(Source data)

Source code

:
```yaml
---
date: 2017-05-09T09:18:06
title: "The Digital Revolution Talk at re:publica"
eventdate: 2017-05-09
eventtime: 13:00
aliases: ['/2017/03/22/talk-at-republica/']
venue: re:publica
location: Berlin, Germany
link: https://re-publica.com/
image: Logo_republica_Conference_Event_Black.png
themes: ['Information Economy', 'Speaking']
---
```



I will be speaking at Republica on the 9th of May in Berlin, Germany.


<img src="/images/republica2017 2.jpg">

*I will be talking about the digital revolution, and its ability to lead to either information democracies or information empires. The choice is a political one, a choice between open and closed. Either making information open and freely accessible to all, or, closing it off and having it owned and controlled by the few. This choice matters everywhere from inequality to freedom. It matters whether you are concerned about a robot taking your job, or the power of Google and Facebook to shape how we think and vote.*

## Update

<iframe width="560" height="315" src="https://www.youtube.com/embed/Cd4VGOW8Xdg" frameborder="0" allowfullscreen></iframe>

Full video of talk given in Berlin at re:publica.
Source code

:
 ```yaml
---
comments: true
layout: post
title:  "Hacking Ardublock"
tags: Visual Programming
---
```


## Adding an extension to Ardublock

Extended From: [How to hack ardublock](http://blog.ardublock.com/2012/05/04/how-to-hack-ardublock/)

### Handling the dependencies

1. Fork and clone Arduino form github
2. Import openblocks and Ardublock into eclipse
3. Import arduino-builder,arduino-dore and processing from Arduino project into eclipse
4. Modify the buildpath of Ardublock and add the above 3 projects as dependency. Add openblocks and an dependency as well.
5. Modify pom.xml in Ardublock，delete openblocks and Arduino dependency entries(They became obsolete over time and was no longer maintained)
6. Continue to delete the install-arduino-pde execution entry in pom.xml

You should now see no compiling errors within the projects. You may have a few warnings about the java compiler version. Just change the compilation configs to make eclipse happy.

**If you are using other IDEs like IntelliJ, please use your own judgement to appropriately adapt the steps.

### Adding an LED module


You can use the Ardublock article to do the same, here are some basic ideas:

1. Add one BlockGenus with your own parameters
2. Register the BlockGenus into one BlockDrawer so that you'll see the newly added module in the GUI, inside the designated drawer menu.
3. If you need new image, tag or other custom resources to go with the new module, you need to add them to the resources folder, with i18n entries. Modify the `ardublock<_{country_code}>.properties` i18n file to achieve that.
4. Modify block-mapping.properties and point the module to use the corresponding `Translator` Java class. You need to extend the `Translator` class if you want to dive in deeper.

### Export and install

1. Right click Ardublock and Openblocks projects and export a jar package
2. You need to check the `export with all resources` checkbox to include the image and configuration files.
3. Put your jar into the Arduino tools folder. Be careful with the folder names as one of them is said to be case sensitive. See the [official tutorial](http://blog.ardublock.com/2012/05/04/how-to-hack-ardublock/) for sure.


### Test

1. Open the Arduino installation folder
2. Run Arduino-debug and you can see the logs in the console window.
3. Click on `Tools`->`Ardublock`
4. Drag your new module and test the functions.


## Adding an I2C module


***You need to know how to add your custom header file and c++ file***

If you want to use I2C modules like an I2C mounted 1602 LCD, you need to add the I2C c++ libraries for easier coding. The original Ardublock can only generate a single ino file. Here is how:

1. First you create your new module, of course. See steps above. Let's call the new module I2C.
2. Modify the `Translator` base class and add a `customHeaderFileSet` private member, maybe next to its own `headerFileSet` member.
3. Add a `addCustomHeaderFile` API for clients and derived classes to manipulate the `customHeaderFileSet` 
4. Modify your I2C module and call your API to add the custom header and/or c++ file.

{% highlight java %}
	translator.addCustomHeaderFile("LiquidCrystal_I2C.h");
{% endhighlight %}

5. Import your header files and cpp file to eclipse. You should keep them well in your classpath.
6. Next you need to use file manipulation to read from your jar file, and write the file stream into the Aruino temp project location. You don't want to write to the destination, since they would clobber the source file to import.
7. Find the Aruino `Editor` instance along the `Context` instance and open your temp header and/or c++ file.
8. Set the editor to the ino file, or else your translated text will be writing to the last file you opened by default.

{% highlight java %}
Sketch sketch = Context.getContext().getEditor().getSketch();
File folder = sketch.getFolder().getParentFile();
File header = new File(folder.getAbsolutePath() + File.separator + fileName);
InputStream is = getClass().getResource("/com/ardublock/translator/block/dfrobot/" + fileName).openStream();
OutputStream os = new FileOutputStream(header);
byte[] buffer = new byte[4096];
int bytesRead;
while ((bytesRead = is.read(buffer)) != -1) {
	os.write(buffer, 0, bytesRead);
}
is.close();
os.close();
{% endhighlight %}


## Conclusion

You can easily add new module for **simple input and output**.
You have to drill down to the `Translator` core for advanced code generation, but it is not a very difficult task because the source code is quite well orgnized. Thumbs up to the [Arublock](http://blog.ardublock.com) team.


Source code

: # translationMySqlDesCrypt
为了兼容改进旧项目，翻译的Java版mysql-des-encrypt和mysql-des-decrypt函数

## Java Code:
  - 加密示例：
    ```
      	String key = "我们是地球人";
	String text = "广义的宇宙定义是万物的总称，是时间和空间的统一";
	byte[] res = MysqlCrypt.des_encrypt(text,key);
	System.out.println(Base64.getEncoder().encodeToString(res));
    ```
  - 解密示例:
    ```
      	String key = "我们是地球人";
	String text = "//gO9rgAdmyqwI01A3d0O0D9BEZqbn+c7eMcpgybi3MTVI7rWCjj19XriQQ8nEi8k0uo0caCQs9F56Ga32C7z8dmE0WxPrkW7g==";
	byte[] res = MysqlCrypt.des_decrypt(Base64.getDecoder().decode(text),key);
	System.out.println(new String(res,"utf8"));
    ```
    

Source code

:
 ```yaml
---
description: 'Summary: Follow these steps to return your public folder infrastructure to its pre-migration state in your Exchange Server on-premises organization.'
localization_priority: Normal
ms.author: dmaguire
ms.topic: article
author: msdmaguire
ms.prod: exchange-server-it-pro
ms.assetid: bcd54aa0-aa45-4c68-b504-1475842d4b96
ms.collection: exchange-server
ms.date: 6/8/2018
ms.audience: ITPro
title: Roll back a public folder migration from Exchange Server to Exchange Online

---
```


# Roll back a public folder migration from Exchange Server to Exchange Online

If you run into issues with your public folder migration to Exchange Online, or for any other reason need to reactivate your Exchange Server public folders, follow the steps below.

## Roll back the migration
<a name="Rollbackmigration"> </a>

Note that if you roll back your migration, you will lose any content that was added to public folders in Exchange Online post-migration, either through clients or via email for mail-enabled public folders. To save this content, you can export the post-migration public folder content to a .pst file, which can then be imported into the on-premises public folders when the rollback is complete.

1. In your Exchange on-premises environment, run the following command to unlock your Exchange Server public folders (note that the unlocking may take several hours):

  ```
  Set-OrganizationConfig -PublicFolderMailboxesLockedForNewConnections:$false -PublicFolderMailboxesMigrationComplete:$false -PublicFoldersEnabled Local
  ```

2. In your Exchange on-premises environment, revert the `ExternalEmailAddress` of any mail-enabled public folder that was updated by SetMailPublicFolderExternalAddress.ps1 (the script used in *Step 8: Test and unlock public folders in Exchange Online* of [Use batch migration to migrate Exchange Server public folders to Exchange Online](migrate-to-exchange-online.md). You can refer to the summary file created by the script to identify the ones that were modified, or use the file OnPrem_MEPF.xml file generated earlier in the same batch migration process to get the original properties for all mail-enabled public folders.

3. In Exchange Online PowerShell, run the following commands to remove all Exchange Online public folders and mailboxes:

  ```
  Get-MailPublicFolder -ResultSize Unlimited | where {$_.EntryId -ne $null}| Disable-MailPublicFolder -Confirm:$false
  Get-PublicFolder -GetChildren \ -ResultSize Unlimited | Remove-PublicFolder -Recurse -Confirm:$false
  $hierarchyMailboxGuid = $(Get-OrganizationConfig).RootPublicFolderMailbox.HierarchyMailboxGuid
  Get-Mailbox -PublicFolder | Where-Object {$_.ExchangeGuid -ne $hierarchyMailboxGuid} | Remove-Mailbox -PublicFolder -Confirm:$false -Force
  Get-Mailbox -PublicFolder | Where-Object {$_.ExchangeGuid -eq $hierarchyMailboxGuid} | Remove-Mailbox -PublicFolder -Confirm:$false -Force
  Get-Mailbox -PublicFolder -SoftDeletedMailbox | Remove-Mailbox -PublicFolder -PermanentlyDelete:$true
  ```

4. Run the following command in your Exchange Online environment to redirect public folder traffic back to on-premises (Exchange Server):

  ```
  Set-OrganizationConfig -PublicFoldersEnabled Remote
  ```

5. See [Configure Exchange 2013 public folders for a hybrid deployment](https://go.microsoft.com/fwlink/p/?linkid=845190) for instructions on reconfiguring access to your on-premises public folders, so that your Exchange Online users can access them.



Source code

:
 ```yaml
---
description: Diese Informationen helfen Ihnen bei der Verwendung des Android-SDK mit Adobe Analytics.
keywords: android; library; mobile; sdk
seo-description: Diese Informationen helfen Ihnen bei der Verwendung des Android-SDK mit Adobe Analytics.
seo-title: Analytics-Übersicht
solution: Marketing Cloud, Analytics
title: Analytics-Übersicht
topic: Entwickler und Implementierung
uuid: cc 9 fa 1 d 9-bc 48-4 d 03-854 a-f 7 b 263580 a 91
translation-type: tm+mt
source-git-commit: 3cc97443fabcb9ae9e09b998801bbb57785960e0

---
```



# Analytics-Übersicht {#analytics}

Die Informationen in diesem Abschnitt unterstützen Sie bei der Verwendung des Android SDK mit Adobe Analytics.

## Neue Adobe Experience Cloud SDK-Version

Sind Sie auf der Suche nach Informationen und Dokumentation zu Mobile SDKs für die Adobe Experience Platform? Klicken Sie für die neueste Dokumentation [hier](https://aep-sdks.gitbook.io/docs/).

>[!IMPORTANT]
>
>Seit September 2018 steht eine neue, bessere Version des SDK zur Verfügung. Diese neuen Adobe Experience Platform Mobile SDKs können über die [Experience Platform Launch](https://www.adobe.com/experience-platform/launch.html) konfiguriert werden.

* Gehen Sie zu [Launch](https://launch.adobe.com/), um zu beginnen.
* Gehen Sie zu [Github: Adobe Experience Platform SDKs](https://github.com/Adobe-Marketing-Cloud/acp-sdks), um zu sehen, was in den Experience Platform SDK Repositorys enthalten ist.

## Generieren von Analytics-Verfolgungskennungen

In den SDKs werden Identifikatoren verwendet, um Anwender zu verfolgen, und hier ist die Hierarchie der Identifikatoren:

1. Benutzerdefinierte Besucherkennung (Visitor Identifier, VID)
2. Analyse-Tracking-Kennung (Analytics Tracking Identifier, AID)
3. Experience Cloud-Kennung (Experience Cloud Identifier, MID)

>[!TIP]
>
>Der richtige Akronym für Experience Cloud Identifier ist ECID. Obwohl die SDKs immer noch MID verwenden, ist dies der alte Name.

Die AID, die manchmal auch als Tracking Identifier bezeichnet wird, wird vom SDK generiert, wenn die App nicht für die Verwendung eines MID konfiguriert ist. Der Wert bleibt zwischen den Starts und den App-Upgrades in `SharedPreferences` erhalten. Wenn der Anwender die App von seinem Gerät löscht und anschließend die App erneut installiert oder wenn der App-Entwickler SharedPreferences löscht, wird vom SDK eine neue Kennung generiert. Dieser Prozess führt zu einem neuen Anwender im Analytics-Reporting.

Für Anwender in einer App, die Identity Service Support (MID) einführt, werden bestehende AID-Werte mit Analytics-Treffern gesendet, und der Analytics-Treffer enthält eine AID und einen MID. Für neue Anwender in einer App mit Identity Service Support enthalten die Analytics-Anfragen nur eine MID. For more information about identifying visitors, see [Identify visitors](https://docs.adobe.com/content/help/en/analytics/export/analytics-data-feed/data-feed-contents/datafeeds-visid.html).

◆ **Work task**: Your answer must be the lines above from the one containing "2. Register the" to the one containing "5. Import your", both included, restated word for word.

◆ **Solution to the exercise**:
2. Register the BlockGenus into one BlockDrawer so that you'll see the newly added module in the GUI, inside the designated drawer menu.
3. If you need new image, tag or other custom resources to go with the new module, you need to add them to the resources folder, with i18n entries. Modify the `ardublock<_{country_code}>.properties` i18n file to achieve that.
4. Modify block-mapping.properties and point the module to use the corresponding `Translator` Java class. You need to extend the `Translator` class if you want to dive in deeper.

### Export and install

1. Right click Ardublock and Openblocks projects and export a jar package
2. You need to check the `export with all resources` checkbox to include the image and configuration files.
3. Put your jar into the Arduino tools folder. Be careful with the folder names as one of them is said to be case sensitive. See the [official tutorial](http://blog.ardublock.com/2012/05/04/how-to-hack-ardublock/) for sure.


### Test

1. Open the Arduino installation folder
2. Run Arduino-debug and you can see the logs in the console window.
3. Click on `Tools`->`Ardublock`
4. Drag your new module and test the functions.


## Adding an I2C module


***You need to know how to add your custom header file and c++ file***

If you want to use I2C modules like an I2C mounted 1602 LCD, you need to add the I2C c++ libraries for easier coding. The original Ardublock can only generate a single ino file. Here is how:

1. First you create your new module, of course. See steps above. Let's call the new module I2C.
2. Modify the `Translator` base class and add a `customHeaderFileSet` private member, maybe next to its own `headerFileSet` member.
3. Add a `addCustomHeaderFile` API for clients and derived classes to manipulate the `customHeaderFileSet` 
4. Modify your I2C module and call your API to add the custom header and/or c++ file.

{% highlight java %}
	translator.addCustomHeaderFile("LiquidCrystal_I2C.h");
{% endhighlight %}

5. Import your header files and cpp file to eclipse. You should keep them well in your classpath.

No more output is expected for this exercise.